Extracted records
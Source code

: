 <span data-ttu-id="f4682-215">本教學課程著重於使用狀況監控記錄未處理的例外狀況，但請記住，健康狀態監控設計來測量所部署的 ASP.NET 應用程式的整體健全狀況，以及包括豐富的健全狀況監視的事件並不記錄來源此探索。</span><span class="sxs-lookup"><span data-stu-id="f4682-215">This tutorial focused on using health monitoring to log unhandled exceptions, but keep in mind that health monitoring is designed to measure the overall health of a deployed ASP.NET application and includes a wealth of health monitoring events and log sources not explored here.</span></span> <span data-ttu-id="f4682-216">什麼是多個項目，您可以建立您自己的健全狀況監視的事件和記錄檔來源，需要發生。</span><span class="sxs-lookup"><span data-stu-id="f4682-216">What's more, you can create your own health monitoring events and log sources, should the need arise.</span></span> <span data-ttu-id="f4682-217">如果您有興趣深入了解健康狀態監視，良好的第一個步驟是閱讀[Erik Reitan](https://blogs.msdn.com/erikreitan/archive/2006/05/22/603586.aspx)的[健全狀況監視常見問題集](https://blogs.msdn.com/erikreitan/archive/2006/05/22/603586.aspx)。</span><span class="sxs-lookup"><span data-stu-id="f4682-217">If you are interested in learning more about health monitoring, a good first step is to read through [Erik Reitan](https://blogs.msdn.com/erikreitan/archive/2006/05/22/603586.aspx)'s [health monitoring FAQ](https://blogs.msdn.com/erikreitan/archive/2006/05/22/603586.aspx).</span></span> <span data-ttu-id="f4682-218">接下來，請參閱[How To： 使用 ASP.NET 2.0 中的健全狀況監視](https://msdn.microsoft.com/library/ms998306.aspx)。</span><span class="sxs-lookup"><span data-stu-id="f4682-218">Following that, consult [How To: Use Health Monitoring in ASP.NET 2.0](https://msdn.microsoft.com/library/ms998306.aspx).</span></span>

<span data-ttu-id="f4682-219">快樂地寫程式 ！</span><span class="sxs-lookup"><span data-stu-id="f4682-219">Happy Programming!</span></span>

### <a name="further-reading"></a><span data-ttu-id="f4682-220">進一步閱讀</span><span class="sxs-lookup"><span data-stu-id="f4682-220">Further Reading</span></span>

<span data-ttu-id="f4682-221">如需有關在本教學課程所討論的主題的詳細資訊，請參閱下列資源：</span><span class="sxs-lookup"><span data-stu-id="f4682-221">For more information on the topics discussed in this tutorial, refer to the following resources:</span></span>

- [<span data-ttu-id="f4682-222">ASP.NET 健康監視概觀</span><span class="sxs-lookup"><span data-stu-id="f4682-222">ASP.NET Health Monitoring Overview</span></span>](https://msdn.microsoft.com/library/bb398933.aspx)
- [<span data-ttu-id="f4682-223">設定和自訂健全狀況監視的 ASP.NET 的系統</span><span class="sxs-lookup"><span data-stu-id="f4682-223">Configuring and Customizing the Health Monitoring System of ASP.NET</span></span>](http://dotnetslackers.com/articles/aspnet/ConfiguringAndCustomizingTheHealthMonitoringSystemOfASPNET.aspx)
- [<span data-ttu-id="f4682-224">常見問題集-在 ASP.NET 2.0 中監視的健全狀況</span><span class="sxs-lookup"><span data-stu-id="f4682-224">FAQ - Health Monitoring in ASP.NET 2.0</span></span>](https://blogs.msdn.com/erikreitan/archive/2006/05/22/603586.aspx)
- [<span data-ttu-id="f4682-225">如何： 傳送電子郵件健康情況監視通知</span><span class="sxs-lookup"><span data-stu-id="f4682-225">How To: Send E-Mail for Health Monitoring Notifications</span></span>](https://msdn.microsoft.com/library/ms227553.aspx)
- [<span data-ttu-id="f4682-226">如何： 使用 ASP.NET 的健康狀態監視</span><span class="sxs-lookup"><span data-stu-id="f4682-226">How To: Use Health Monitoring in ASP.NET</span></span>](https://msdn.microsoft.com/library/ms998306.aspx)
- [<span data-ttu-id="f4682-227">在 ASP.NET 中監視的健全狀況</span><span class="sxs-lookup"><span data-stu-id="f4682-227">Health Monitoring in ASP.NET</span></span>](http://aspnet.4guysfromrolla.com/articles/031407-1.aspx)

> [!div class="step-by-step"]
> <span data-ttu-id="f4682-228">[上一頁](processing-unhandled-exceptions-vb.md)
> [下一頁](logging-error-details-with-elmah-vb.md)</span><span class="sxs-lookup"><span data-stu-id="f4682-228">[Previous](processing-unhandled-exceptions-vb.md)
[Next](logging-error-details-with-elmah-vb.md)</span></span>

Exercise
Search the entries above for "aspnet". Return every line that has it.

Exercise answer
- [<span data-ttu-id="f4682-223">設定和自訂健全狀況監視的 ASP.NET 的系統</span><span class="sxs-lookup"><span data-stu-id="f4682-223">Configuring and Customizing the Health Monitoring System of ASP.NET</span></span>](http://dotnetslackers.com/articles/aspnet/ConfiguringAndCustomizingTheHealthMonitoringSystemOfASPNET.aspx)
- [<span data-ttu-id="f4682-227">在 ASP.NET 中監視的健全狀況</span><span class="sxs-lookup"><span data-stu-id="f4682-227">Health Monitoring in ASP.NET</span></span>](http://aspnet.4guysfromrolla.com/articles/031407-1.aspx)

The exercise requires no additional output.